§ **RECORDED INFORMATION**:

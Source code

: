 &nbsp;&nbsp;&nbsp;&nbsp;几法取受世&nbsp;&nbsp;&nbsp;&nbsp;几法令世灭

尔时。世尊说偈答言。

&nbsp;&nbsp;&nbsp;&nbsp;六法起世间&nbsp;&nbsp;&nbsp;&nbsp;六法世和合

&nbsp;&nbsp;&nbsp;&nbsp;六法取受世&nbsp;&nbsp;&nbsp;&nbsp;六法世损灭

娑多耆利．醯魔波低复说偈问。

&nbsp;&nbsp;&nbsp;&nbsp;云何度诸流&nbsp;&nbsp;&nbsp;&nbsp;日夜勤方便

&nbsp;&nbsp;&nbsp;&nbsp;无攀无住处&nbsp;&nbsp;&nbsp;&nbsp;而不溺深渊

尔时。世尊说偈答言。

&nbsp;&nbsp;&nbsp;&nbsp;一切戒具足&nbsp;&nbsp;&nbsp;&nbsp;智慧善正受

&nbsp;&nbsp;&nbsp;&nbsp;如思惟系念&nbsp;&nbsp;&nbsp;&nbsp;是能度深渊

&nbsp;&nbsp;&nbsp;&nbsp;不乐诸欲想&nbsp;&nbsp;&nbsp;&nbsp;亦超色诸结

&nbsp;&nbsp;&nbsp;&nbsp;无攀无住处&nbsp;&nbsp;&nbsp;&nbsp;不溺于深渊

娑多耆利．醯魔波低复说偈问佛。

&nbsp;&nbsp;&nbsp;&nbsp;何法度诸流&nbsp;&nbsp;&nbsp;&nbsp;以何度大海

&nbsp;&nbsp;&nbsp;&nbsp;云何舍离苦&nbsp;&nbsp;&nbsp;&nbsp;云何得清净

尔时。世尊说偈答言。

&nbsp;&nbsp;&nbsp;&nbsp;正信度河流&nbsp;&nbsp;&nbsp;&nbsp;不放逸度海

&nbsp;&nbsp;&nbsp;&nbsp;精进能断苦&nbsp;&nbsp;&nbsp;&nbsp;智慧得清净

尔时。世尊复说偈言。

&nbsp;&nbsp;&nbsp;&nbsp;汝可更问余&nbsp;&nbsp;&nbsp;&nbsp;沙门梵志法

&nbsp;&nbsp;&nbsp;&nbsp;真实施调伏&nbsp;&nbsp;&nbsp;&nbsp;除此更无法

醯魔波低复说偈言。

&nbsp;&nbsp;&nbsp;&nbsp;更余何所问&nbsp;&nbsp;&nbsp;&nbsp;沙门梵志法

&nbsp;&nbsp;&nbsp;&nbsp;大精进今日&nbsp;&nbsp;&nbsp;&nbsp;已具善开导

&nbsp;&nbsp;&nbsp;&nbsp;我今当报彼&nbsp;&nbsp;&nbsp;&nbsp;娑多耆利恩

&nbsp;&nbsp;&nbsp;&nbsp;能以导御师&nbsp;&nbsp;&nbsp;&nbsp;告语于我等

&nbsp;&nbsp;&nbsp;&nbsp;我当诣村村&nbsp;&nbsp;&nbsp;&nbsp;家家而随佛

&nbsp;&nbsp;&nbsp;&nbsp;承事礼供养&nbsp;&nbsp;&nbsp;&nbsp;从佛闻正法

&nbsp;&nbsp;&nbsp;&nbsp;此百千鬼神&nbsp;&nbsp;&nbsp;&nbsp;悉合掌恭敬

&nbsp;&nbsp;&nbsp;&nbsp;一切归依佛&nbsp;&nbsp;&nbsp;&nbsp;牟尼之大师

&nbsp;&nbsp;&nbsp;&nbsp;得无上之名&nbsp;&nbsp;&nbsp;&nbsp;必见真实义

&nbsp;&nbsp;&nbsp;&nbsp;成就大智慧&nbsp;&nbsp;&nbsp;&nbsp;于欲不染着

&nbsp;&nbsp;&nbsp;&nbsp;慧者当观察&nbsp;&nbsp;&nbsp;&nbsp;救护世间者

§ **PROBLEM TO SOLVE**: Which lines of the records above contain the word "沙门梵志法"? Report each one in full.

§ **SOLUTION**:
&nbsp;&nbsp;&nbsp;&nbsp;汝可更问余&nbsp;&nbsp;&nbsp;&nbsp;沙门梵志法
&nbsp;&nbsp;&nbsp;&nbsp;更余何所问&nbsp;&nbsp;&nbsp;&nbsp;沙门梵志法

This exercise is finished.